Available for Pre-order January 1st 2013 at ScaleHumans








































I need to pre-sale at least 15 of each figure to go into production.


----------



## rkapuaala (Jan 3, 2008)

I've had a less than encouraging begining of the Preorder sales. Every who did order will get the figures they ordered because I want to make at least one mold for myself, but they won't go into production without your help. I've been working on laying these figures up for going on 2 months now and I have to say that they are the best sculpts and kits I have released so far. I'll be raising the prices up 3$ each on the 12th and will leave them on the preorder page till the first shipments on January 17th.

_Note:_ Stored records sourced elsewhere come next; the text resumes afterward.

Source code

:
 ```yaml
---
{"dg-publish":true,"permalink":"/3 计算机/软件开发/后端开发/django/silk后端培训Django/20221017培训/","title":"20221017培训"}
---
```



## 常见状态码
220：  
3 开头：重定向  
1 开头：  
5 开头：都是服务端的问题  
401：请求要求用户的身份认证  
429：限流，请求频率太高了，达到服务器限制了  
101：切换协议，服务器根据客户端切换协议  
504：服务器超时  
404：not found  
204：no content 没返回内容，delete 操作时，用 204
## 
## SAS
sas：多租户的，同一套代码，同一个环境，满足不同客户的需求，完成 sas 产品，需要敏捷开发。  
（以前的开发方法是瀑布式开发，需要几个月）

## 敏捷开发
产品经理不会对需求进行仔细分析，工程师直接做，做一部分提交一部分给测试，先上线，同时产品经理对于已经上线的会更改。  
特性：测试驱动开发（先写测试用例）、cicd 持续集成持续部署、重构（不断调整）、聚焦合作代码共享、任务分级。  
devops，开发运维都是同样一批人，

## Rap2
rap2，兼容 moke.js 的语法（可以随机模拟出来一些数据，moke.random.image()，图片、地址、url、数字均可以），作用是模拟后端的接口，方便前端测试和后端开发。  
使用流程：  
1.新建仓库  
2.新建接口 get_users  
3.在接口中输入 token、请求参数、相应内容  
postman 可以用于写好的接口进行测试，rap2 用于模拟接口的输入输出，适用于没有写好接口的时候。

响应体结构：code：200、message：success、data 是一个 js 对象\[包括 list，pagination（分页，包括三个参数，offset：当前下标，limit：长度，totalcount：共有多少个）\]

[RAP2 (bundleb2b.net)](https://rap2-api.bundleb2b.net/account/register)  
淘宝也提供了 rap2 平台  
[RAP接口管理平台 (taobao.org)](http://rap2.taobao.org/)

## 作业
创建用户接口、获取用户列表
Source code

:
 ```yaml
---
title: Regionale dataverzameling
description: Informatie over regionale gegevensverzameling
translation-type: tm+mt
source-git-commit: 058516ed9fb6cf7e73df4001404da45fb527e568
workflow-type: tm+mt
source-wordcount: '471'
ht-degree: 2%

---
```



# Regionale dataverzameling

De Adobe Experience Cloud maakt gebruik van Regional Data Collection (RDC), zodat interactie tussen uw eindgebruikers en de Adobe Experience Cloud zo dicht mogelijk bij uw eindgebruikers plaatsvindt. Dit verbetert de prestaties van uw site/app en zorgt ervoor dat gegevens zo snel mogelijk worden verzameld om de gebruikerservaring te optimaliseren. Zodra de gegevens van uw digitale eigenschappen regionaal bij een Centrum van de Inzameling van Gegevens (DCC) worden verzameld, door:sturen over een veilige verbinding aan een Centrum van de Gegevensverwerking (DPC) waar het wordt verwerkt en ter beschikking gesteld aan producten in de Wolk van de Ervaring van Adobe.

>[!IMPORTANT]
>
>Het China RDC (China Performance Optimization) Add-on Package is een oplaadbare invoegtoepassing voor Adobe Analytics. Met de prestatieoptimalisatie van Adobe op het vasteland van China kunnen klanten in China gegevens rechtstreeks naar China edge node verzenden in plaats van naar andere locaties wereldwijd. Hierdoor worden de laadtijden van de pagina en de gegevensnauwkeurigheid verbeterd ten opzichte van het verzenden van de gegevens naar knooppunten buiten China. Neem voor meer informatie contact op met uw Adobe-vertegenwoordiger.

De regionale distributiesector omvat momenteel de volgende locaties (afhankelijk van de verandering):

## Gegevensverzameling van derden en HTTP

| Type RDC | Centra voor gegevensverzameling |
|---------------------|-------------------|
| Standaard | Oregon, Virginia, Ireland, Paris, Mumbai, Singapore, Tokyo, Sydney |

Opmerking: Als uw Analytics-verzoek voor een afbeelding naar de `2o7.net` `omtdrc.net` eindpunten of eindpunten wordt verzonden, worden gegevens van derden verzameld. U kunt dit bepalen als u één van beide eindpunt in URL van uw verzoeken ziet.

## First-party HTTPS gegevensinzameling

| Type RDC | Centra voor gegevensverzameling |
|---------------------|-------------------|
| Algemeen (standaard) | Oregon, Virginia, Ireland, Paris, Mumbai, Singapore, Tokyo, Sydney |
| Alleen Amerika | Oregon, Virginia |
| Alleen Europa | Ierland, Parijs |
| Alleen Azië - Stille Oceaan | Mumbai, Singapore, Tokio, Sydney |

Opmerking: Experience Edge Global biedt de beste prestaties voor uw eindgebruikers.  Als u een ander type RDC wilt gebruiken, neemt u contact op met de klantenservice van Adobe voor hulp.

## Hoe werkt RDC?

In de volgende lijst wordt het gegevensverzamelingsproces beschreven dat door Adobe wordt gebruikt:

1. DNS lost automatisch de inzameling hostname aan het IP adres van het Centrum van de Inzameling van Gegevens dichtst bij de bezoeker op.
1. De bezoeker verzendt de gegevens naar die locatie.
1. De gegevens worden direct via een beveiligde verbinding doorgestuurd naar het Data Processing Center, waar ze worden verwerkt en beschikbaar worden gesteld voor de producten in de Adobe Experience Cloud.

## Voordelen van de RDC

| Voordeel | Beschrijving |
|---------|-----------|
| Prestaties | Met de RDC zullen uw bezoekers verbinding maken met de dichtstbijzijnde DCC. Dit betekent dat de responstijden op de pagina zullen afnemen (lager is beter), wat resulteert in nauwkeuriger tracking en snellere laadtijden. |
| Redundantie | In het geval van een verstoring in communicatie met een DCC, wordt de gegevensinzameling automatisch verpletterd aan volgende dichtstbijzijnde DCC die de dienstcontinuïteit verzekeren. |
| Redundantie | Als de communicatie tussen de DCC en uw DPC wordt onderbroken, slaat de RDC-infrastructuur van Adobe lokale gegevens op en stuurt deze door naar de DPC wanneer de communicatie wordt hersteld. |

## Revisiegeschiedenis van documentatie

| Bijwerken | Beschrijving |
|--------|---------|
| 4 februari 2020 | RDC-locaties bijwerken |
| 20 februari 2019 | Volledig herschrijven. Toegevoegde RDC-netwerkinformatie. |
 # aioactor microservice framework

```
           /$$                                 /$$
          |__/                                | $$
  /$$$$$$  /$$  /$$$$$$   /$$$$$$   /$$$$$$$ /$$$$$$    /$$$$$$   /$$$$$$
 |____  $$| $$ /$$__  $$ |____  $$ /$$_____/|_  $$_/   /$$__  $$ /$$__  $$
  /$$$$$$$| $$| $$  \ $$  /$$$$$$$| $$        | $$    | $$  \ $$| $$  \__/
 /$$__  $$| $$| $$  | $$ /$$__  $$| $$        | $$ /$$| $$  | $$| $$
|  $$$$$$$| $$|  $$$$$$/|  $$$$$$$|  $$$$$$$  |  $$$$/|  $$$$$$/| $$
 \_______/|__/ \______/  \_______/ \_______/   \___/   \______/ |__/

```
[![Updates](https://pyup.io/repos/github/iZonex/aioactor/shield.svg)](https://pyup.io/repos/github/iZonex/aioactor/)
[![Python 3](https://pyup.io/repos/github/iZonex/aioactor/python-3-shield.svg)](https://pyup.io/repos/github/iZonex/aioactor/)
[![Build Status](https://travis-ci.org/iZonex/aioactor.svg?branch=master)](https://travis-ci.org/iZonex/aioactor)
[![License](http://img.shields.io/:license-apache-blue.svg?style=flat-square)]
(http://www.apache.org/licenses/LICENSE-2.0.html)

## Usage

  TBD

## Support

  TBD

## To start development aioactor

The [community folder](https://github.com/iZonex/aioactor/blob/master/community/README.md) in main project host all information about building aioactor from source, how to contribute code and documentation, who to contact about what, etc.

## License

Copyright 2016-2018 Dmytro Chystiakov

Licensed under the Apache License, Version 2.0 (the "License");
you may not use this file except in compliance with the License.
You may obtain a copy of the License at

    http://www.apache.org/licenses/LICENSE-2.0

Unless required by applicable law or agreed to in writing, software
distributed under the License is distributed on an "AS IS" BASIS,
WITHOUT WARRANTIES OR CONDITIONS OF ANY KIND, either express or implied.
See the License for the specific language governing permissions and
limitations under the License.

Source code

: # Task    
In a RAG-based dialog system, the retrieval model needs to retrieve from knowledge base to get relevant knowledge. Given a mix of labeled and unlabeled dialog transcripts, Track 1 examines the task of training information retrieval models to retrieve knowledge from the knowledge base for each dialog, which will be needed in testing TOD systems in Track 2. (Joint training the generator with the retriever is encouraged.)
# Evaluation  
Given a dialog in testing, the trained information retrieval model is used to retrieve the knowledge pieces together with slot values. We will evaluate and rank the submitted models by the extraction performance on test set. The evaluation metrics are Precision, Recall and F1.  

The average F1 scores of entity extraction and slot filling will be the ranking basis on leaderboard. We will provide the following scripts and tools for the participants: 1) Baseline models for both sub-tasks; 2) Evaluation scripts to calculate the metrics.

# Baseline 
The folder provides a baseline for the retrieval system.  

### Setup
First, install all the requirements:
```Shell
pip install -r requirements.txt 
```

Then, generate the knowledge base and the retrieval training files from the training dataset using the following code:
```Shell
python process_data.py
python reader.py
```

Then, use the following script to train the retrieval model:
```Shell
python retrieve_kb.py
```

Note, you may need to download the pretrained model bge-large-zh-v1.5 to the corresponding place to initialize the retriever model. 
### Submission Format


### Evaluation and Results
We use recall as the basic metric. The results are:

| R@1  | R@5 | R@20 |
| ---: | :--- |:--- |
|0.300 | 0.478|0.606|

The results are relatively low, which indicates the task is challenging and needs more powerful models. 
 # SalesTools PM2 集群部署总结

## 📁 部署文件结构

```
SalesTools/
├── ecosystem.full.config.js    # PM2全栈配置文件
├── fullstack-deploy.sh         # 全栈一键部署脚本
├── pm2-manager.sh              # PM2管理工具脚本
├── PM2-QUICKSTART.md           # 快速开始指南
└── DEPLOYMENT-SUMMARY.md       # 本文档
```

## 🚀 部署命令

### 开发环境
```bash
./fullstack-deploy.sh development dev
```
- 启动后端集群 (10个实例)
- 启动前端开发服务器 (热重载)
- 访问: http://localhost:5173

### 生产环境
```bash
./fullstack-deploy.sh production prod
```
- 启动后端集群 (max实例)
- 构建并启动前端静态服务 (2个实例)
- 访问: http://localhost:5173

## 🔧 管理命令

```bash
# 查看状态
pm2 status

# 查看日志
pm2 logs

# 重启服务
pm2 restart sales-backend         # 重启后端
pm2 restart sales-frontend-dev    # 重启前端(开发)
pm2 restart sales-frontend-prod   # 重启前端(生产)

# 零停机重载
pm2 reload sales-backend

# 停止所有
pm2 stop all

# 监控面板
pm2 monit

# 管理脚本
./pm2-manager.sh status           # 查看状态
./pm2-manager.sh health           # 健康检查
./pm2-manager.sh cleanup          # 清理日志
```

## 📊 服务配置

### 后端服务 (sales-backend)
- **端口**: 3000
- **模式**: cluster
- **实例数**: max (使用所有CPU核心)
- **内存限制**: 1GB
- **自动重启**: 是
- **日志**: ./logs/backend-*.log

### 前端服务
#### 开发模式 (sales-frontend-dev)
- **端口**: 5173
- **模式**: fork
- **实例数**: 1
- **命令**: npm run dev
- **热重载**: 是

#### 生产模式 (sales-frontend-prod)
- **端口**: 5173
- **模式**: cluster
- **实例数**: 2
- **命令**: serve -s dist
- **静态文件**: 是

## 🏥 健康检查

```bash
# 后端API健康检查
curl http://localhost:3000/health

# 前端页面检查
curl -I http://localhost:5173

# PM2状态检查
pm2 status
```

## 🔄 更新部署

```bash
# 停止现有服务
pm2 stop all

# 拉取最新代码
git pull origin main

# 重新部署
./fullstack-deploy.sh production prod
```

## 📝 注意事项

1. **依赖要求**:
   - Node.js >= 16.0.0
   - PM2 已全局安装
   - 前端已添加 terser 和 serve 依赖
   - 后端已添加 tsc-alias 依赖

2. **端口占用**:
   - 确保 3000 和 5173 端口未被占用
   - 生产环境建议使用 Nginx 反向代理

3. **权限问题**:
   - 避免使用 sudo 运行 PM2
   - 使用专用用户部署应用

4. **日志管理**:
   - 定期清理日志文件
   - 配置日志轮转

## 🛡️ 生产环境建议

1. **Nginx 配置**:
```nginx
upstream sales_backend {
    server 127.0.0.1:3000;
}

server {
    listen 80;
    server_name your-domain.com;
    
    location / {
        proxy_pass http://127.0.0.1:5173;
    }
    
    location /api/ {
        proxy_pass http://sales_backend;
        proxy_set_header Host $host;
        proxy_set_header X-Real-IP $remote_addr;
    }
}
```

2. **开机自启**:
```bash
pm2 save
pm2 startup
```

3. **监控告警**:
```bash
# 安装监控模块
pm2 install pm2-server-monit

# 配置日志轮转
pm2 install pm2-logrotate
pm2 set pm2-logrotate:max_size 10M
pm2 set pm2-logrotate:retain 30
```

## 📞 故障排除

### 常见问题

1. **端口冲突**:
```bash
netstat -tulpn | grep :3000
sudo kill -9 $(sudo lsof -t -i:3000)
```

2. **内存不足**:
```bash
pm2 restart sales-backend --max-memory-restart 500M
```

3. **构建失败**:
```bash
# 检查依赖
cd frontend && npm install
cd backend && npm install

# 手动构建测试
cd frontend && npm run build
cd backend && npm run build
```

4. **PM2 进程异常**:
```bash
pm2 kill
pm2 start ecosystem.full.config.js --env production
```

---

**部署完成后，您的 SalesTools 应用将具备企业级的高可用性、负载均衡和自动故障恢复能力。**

After then they will go to my drawer with the less popular and retired figures and will only be available at a premium price as I will only have 1 set of mold to work with.


----------



## rkapuaala (Jan 3, 2008)

So far both Sherman Pippin figures, (shoveling and sitting) are going into production. Close behing but still only half of what I need is Albert sitting. Prices go up $3 bucks tomorrow.


----------



## rkapuaala (Jan 3, 2008)

Well, both Pippin figures are proving to be very popular and are funding at least one other figure so far. I will make the preorder available till January 25th. I will shipping on January 24th.


----------



## rkapuaala (Jan 3, 2008)

I assembled one of each of the castings yesterday. I have been trimming sprews and packing and casting today. Orders start shipping tomorrow and until I fill all orders.


----------



## rkapuaala (Jan 3, 2008)

Well, I just finished casting the last of the 1:20 scale orders. I will see if I can get them into the post this evening. Thanks to everyone who pre-ordered and helped to make these kits possible. You not only paid for the materials for 1:20 scale kits, but for the 7/9ths kits as well.


----------